In what ways can tech level the playing field for the construction industry?

Those who have navigated the world of construction from many vantage points have come to observe and explain that the current shortage of labor faced by the US Construction industry should come as a blessing and a growth opportunity. It also provides an opportunity for inclusion.

An entrepreneur who created a technology company focusing solely on the construction industry reveals that their company can be able to push back competition and also help open doors for inclusion and everyone else in the market.

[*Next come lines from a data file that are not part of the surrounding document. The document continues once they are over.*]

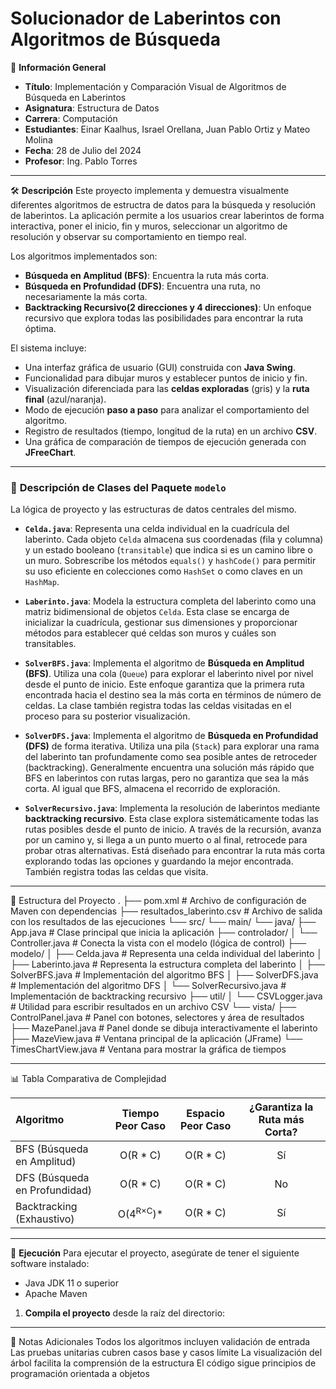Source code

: # Solucionador de Laberintos con Algoritmos de Búsqueda

📌 **Información General**
*   **Título**: Implementación y Comparación Visual de Algoritmos de Búsqueda en Laberintos
*   **Asignatura**: Estructura de Datos
*   **Carrera**: Computación
*   **Estudiantes**: Einar Kaalhus, Israel Orellana, Juan Pablo Ortiz y Mateo Molina
*   **Fecha**: 28 de Julio del 2024
*   **Profesor**: Ing. Pablo Torres

---

🛠️ **Descripción**
Este proyecto implementa y demuestra visualmente diferentes algoritmos de estructra de datos para la búsqueda y resolución de laberintos. La aplicación permite a los usuarios crear laberintos de forma interactiva, poner el inicio, fin y muros, seleccionar un algoritmo de resolución y observar su comportamiento en tiempo real.

Los algoritmos implementados son:
*   **Búsqueda en Amplitud (BFS)**: Encuentra la ruta más corta.
*   **Búsqueda en Profundidad (DFS)**: Encuentra una ruta, no necesariamente la más corta.
*   **Backtracking Recursivo(2 direcciones y 4 direcciones)**: Un enfoque recursivo que explora todas las posibilidades para encontrar la ruta óptima.

El sistema incluye:
*   Una interfaz gráfica de usuario (GUI) construida con **Java Swing**.
*   Funcionalidad para dibujar muros y establecer puntos de inicio y fin.
*   Visualización diferenciada para las **celdas exploradas** (gris) y la **ruta final** (azul/naranja).
*   Modo de ejecución **paso a paso** para analizar el comportamiento del algoritmo.
*   Registro de resultados (tiempo, longitud de la ruta) en un archivo **CSV**.
*   Una gráfica de comparación de tiempos de ejecución generada con **JFreeChart**.

---

### 📖 **Descripción de Clases del Paquete `modelo`**

La lógica de proyecto y las estructuras de datos centrales del mismo.

*   **`Celda.java`**: Representa una celda individual en la cuadrícula del laberinto. Cada objeto `Celda` almacena sus coordenadas (fila y columna) y un estado booleano (`transitable`) que indica si es un camino libre o un muro. Sobrescribe los métodos `equals()` y `hashCode()` para permitir su uso eficiente en colecciones como `HashSet` o como claves en un `HashMap`.

*   **`Laberinto.java`**: Modela la estructura completa del laberinto como una matriz bidimensional de objetos `Celda`. Esta clase se encarga de inicializar la cuadrícula, gestionar sus dimensiones y proporcionar métodos para establecer qué celdas son muros y cuáles son transitables.

*   **`SolverBFS.java`**: Implementa el algoritmo de **Búsqueda en Amplitud (BFS)**. Utiliza una cola (`Queue`) para explorar el laberinto nivel por nivel desde el punto de inicio. Este enfoque garantiza que la primera ruta encontrada hacia el destino sea la más corta en términos de número de celdas. La clase también registra todas las celdas visitadas en el proceso para su posterior visualización.

*   **`SolverDFS.java`**: Implementa el algoritmo de **Búsqueda en Profundidad (DFS)** de forma iterativa. Utiliza una pila (`Stack`) para explorar una rama del laberinto tan profundamente como sea posible antes de retroceder (backtracking). Generalmente encuentra una solución más rápido que BFS en laberintos con rutas largas, pero no garantiza que sea la más corta. Al igual que BFS, almacena el recorrido de exploración.

*   **`SolverRecursivo.java`**: Implementa la resolución de laberintos mediante **backtracking recursivo**. Esta clase explora sistemáticamente todas las rutas posibles desde el punto de inicio. A través de la recursión, avanza por un camino y, si llega a un punto muerto o al final, retrocede para probar otras alternativas. Está diseñado para encontrar la ruta más corta explorando todas las opciones y guardando la mejor encontrada. También registra todas las celdas que visita.


---


📁 Estructura del Proyecto
.
├── pom.xml # Archivo de configuración de Maven con dependencias
├── resultados_laberinto.csv # Archivo de salida con los resultados de las ejecuciones
└── src/
└── main/
└── java/
├── App.java # Clase principal que inicia la aplicación
├── controlador/
│ └── Controller.java # Conecta la vista con el modelo (lógica de control)
├── modelo/
│ ├── Celda.java # Representa una celda individual del laberinto
│ ├── Laberinto.java # Representa la estructura completa del laberinto
│ ├── SolverBFS.java # Implementación del algoritmo BFS
│ ├── SolverDFS.java # Implementación del algoritmo DFS
│ └── SolverRecursivo.java # Implementación de backtracking recursivo
├── util/
│ └── CSVLogger.java # Utilidad para escribir resultados en un archivo CSV
└── vista/
├── ControlPanel.java # Panel con botones, selectores y área de resultados
├── MazePanel.java # Panel donde se dibuja interactivamente el laberinto
├── MazeView.java # Ventana principal de la aplicación (JFrame)
└── TimesChartView.java # Ventana para mostrar la gráfica de tiempos

---


📊 Tabla Comparativa de Complejidad

| Algoritmo                        | Tiempo Peor Caso     | Espacio Peor Caso    | ¿Garantiza la Ruta más Corta? |
| :------------------------------ | :------------------: | :------------------: | :----------------------------: |
| BFS (Búsqueda en Amplitud)      | O(R * C)             | O(R * C)             | Sí                            |
| DFS (Búsqueda en Profundidad)   | O(R * C)             | O(R * C)             | No                            |
| Backtracking (Exhaustivo)       | O(4<sup>R×C</sup>)*  | O(R * C)             | Sí                            |

---

🚀 **Ejecución**
Para ejecutar el proyecto, asegúrate de tener el siguiente software instalado:
*   Java JDK 11 o superior
*   Apache Maven

1.  **Compila el proyecto** desde la raíz del directorio:

---

📝 Notas Adicionales
Todos los algoritmos incluyen validación de entrada
Las pruebas unitarias cubren casos base y casos límite
La visualización del árbol facilita la comprensión de la estructura
El código sigue principios de programación orientada a objetos
    
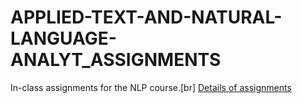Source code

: # APPLIED-TEXT-AND-NATURAL-LANGUAGE-ANALYT_ASSIGNMENTS
In-class assignments for the NLP course.[br]
[Details of assignments](https://github.com/Mianchun/APPLIED-TEXT-AND-NATURAL-LANGUAGE-ANALYT_ASSIGNMENTS/blob/master/assignments/details%20of%20each%20assignments)
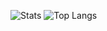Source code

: 
![Stats](https://github-readme-stats.vercel.app/api?username=ParadoxEXE&show_icons=true&theme=radical)
![Top Langs](https://github-readme-stats.vercel.app/api/top-langs/?username=anuraghazra&layout=compact&show_icons=true&theme=radical)

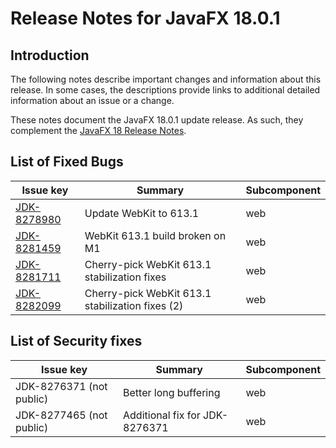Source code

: # Release Notes for JavaFX 18.0.1

## Introduction

The following notes describe important changes and information about this release. In some cases, the descriptions provide links to additional detailed information about an issue or a change.

These notes document the JavaFX 18.0.1 update release. As such, they complement
the [JavaFX 18 Release Notes](https://github.com/openjdk/jfx/blob/jfx18/doc-files/release-notes-18.md).

## List of Fixed Bugs

Issue key|Summary|Subcomponent
---------|-------|------------
[JDK-8278980](https://bugs.openjdk.java.net/browse/JDK-8278980)|Update WebKit to 613.1|web
[JDK-8281459](https://bugs.openjdk.java.net/browse/JDK-8281459)|WebKit 613.1 build broken on M1|web
[JDK-8281711](https://bugs.openjdk.java.net/browse/JDK-8281711)|Cherry-pick WebKit 613.1 stabilization fixes|web
[JDK-8282099](https://bugs.openjdk.java.net/browse/JDK-8282099)|Cherry-pick WebKit 613.1 stabilization fixes (2)|web

## List of Security fixes

Issue key|Summary|Subcomponent
---------|-------|------------
JDK-8276371 (not public) | Better long buffering | web
JDK-8277465 (not public) | Additional fix for JDK-8276371 | web
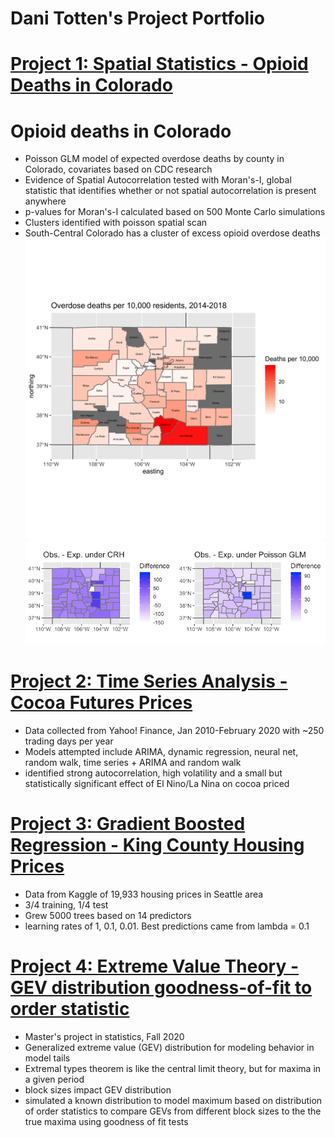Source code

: # Dani Totten's Project Portfolio


# [Project 1: Spatial Statistics - Opioid Deaths in Colorado](https://github.com/dani-totten/spatial_stats)
# Opioid deaths in Colorado
- Poisson GLM model of expected overdose deaths by county in Colorado, covariates based on CDC research
- Evidence of Spatial Autocorrelation tested with Moran's-I, global statistic that identifies whether or not spatial autocorrelation is present anywhere
- p-values for Moran's-I calculated based on 500 Monte Carlo simulations
- Clusters identified with poisson spatial scan
- South-Central Colorado has a cluster of excess opioid overdose deaths
![](https://github.com/dani-totten/portfolio/blob/main/images/od_deathrate_map.png)
![](https://github.com/dani-totten/portfolio/blob/main/images/spatial_side_by_side.png)
# [Project 2: Time Series Analysis - Cocoa Futures Prices](https://github.com/dani-totten/time_series_cocoa)
- Data collected from Yahoo! Finance, Jan 2010-February 2020 with ~250 trading days per year
- Models attempted include ARIMA, dynamic regression, neural net, random walk, time series + ARIMA and random walk
- identified strong autocorrelation, high volatility and a small but statistically significant effect of El Nino/La Nina on cocoa priced

# [Project 3: Gradient Boosted Regression - King County Housing Prices](https://github.com/dani-totten/gbm)
- Data from Kaggle of 19,933 housing prices in Seattle area
- 3/4 training, 1/4 test
- Grew 5000 trees based on 14 predictors
- learning rates of 1, 0.1, 0.01. Best predictions came from lambda = 0.1

# [Project 4: Extreme Value Theory - GEV distribution goodness-of-fit to order statistic](https://github.com/dani-totten/masters_project)
- Master's project in statistics, Fall 2020
- Generalized extreme value (GEV) distribution for modeling behavior in model tails
- Extremal types theorem is like the central limit theory, but for maxima in a given period
- block sizes impact GEV distribution
- simulated a known distribution to model maximum based on distribution of order statistics to compare GEVs from different block sizes to the the true maxima using goodness of fit tests
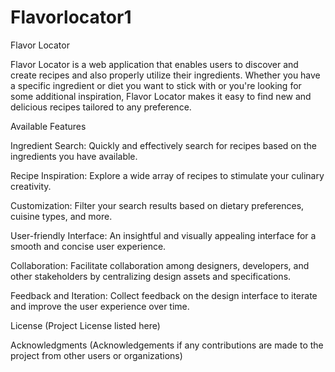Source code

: # Flavorlocator1
Flavor Locator

Flavor Locator is a web application that enables users to discover and create recipes and also properly utilize their ingredients. Whether you have a specific ingredient or diet you want to stick with or you're looking for some additional inspiration, Flavor Locator makes it easy to find new and delicious recipes tailored to any preference.

Available Features

Ingredient Search: Quickly and effectively search for recipes based on the ingredients you have available.

Recipe Inspiration: Explore a wide array of recipes to stimulate your culinary creativity.

Customization: Filter your search results based on dietary preferences, cuisine types, and more.

User-friendly Interface: An insightful and visually appealing interface for a smooth and concise user experience.

Collaboration: Facilitate collaboration among designers, developers, and other stakeholders by centralizing design assets and specifications.

Feedback and Iteration: Collect feedback on the design interface to iterate and improve the user experience over time.

License (Project License listed here)

Acknowledgments (Acknowledgements if any contributions are made to the project from other users or organizations)
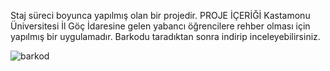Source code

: Staj süreci boyunca yapılmış olan bir projedir.
PROJE İÇERİĞİ
Kastamonu Üniversitesi İl Göç İdaresine gelen yabancı öğrencilere rehber olması için yapılmış bir uygulamadır.
Barkodu taradıktan sonra indirip inceleyebilirsiniz.


![barkod](https://github.com/user-attachments/assets/c1cef7b4-510b-4be3-a05b-5272f9a10704)


                                 
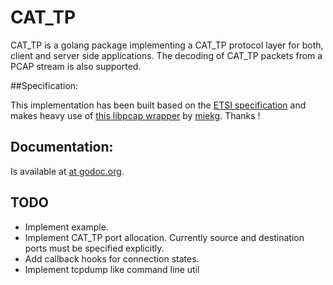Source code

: CAT\_TP
======
CAT\_TP is a golang package implementing a CAT\_TP protocol layer for both, client and server side applications. The decoding of CAT\_TP packets from a PCAP stream is also supported. 

##Specification:

This implementation has been built based on the  [ETSI specification](http://www.etsi.org/deliver/etsi_ts/102100_102199/102127/06.13.00_60/ts_102127v061300p.pdf) and makes heavy use of [this libpcap wrapper](https://github.com/miekg/pcap) by [miekg](https://github.com/miekg). Thanks !

## Documentation:
Is available at [at godoc.org](http://godoc.org/github.com/sebkl/CAT_TP).

## TODO

 * Implement example.
 * Implement CAT\_TP port allocation. Currently source and destination ports must be specified explicitly.
 * Add callback hooks for connection states.
 * Implement tcpdump like command line util



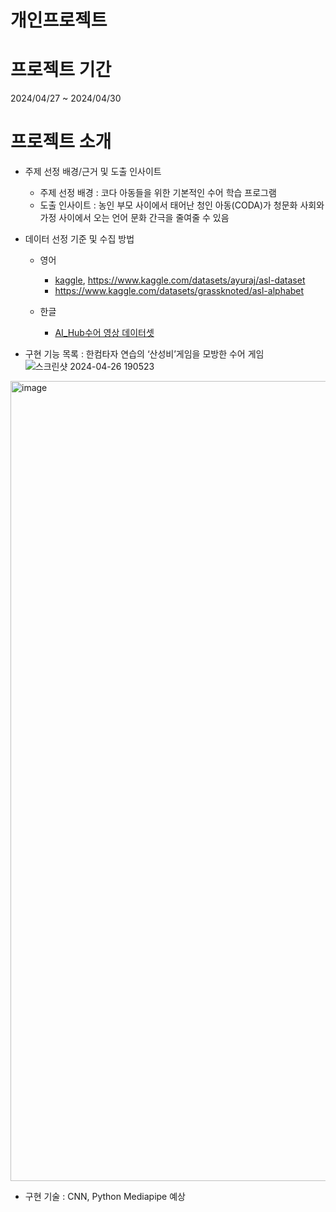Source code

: # 개인프로젝트

# 프로젝트 기간
2024/04/27 ~ 2024/04/30

# 프로젝트 소개
- 주제 선정 배경/근거 및 도출 인사이트
    - 주제 선정 배경 : 코다 아동들을 위한 기본적인 수어 학습 프로그램
    - 도출 인사이트 : 농인 부모 사이에서 태어난 청인 아동(CODA)가 청문화 사회와 가정 사이에서 오는 언어 문화 간극을 줄여줄 수 있음
- 데이터 선정 기준 및 수집 방법
  - 영어
    - [kaggle](https://www.kaggle.com/datasets/ardamavi/sign-language-digits-dataset/data), https://www.kaggle.com/datasets/ayuraj/asl-dataset 
    - https://www.kaggle.com/datasets/grassknoted/asl-alphabet

  - 한글
    - [AI_Hub수어 영상 데이터셋](https://www.aihub.or.kr/aihubdata/data/view.do?currMenu=115&topMenu=100&aihubDataSe=data&dataSetSn=103)

- 구현 기능 목록 : 한컴타자 연습의 ‘산성비’게임을 모방한 수어 게임![스크린샷 2024-04-26 190523](https://github.com/voo0o08/KDT5_AWS_PROJECT/assets/155411941/2054def9-c611-4309-9d5c-2972e690403d)
<img width="1280" alt="image" src="https://github.com/voo0o08/KDT5_AWS_PROJECT/assets/155411941/f351fdbf-974e-4c1a-891d-aa768c965ead">

- 구현 기술 : CNN, Python Mediapipe 예상
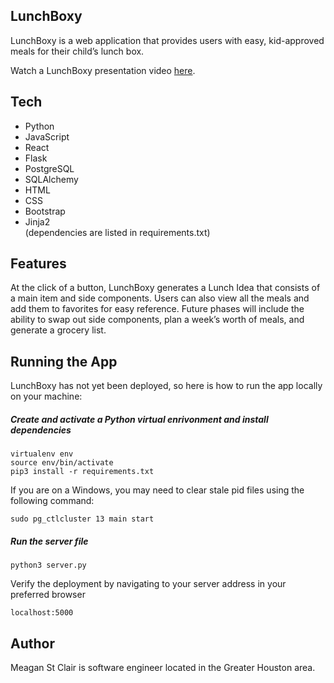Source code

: <h2 class="code-line" data-line-start=0 data-line-end=1 ><a id="LunchBoxy_0"></a>LunchBoxy</h2>
<p class="has-line-data" data-line-start="1" data-line-end="2">LunchBoxy is a web application that provides users with easy, kid-approved meals for their child’s lunch box.</p>
<p class="has-line-data" data-line-start="3" data-line-end="4">Watch a LunchBoxy presentation video <a href="https://youtu.be/EnDWrE_RAqg">here</a>.</p>
<h2 class="code-line" data-line-start=5 data-line-end=6 ><a id="Tech_5"></a>Tech</h2>
<ul>
<li class="has-line-data" data-line-start="6" data-line-end="7">Python</li>
<li class="has-line-data" data-line-start="7" data-line-end="8">JavaScript</li>
<li class="has-line-data" data-line-start="8" data-line-end="9">React</li>
<li class="has-line-data" data-line-start="9" data-line-end="10">Flask</li>
<li class="has-line-data" data-line-start="10" data-line-end="11">PostgreSQL</li>
<li class="has-line-data" data-line-start="11" data-line-end="12">SQLAlchemy</li>
<li class="has-line-data" data-line-start="12" data-line-end="13">HTML</li>
<li class="has-line-data" data-line-start="13" data-line-end="14">CSS</li>
<li class="has-line-data" data-line-start="14" data-line-end="15">Bootstrap</li>
<li class="has-line-data" data-line-start="15" data-line-end="18">Jinja2<br>
(dependencies are listed in requirements.txt)</li>
</ul>
<h2 class="code-line" data-line-start=18 data-line-end=19 ><a id="Features_18"></a>Features</h2>
<p class="has-line-data" data-line-start="19" data-line-end="20">At the click of a button, LunchBoxy generates a Lunch Idea that consists of a main item and side components. Users can also view all the meals and add them to favorites for easy reference. Future phases will include the ability to swap out side components, plan a week’s worth of meals, and generate a grocery list.</p>
<h2 class="code-line" data-line-start=21 data-line-end=22 ><a id="Running_the_App_21"></a>Running the App</h2>
<p class="has-line-data" data-line-start="22" data-line-end="23">LunchBoxy has not yet been deployed, so here is how to run the app locally on your machine:</p>
<h5 class="code-line" data-line-start=23 data-line-end=24 ><a id="Create_and_activate_a_Python_virtual_enrivonment_and_install_dependencies_23"></a>Create and activate a Python virtual enrivonment and install dependencies</h5>
<pre><code class="has-line-data" data-line-start="25" data-line-end="29" class="language-python">virtualenv env
source env/bin/activate
pip3 install -r requirements.txt
</code></pre>
<p class="has-line-data" data-line-start="29" data-line-end="30">If you are on a Windows, you may need to clear stale pid files using the following command:</p>
<pre><code class="has-line-data" data-line-start="31" data-line-end="33" class="language-python">sudo pg_ctlcluster <span class="hljs-number">13</span> main start
</code></pre>
<h5 class="code-line" data-line-start=33 data-line-end=34 ><a id="Run_the_server_file_33"></a>Run the server file</h5>
<pre><code class="has-line-data" data-line-start="35" data-line-end="37" class="language-python">python3 server.py
</code></pre>
<p class="has-line-data" data-line-start="37" data-line-end="38">Verify the deployment by navigating to your server address in your preferred browser</p>
<pre><code class="has-line-data" data-line-start="39" data-line-end="41">localhost:5000
</code></pre>
<h2 class="code-line" data-line-start=41 data-line-end=42 ><a id="Author_41"></a>Author</h2>
<p class="has-line-data" data-line-start="42" data-line-end="43">Meagan St Clair is software engineer located in the Greater Houston area.</p>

It is clear that the solution to the labor shortage in the US construction market is not just lying around. It can be resolved if it can be filled with people who are part of the US populace. Not just Caucasians and Hispanics, but African Americans, Asians,  and ladies of multiple backgrounds. Afghan labor can also work 

But there is a catch; ladies can’t lift heavy loads in construction. Also, illegal immigrants can get work in the industry provided they want to work. 

The gaps in the labor market due to shortages of labor can be filled using artificial intelligence, blockchain, and of course, virtual reality. These technologies in particular can help solve the labor shortage. Technology can make the industry fair for everyone.

AI makes hiring and recruitment smarter

Numerous startups working with AI in human resources, labor management, construction claims, and other construction-related issues started in the late 2010s in Austin, Dallas, Oakland, and San Jose. Though the companies were small at first, they have now grown. Recruitment of top-notch talent at scale proves traditional hiring practices had limited abilities.

The introduction of AI-driven recruitment is a game changer. Through AI, recruiters can move through the numerous job applications based on skills and potential. They don’t have to do excessive background checking or look for references. The approach speeds up the hiring process and unlocks talent and perspectives. The workforce on both sides is thus enriched.

Tech-based startups are incorporating newer technologies. Unfortunately, construction companies have a very low technology adoption rate. This is why they fall behind other companies and industries in terms of technology. Certain software runs automatically while the industry still relies on legacy-based software systems. That is why the industry has a very high turnover rate.

Blockchain can help bring fair bidding processes

Almost 28% of construction companies in the U.S. state of New Jersey are owned by minorities. Somehow, they only receive 4% of state-awarded funds for top construction contracts valued at 5.7 million dollars. Similar reports from 2022 about the state of Massachusetts that almost 80% of the state’s construction contracts did not meet inclusion objectives. 

Somehow, these findings are being disputed. In New York, construction companies owned by minorities and immigrants have been rumored to be involved in the wrong aspects of business. Some have been proven to be that way.

It can be hard to attract people to an industry about which they feel is not right. Minority business owners have been in the construction industry for decades. Yet some feel as if they have been shortchanged.

Blockchain can help revolutionize the process of contract bidding in construction. It can decentralize things and use public platform records to record every bid and contract on a secure and transparent ledger. It can give everyone a fair chance and a shot at employing merit. Then again, there will be regulations to ensure blockchain doesn’t go out of hand.

Making training democratic through augmented and virtual realities (AR/VR)

Numerous company owners across an array of industries have had conversations with tech companies looking for ways to level up their playing field. Some of them want to make use of both AR and VR for training.

Quantum expert professionals explain that they have heard stories of individuals who never construction as a career path and became confident in their skills via virtual training. This technology has allowed them to reduce barriers to entry and make the industry accessible to a wider audience. This can also make a new generation of employees and workers ready for the chances ahead and challenges present, in the field.

The market is seeing an entry of more advanced headsets. AR and VR-augmented training has the potential to become the new standard of training in the construction industry. It can help existing employees devise new ways of working and new employees a worthwhile experience in the construction industry.


Technology can certainly help even the playing field in the construction industry for contractors, clients, workers, managers, employees, and executives alike. But it has its pitfalls too and since construction is an industry that hardly accepts technology as beneficial, it can become a nightmare for many technology vendors.

The construction industry needs to change its modus operandi. It needs to adopt technology and move forward. Legacy processes are killing the industry and they should know it.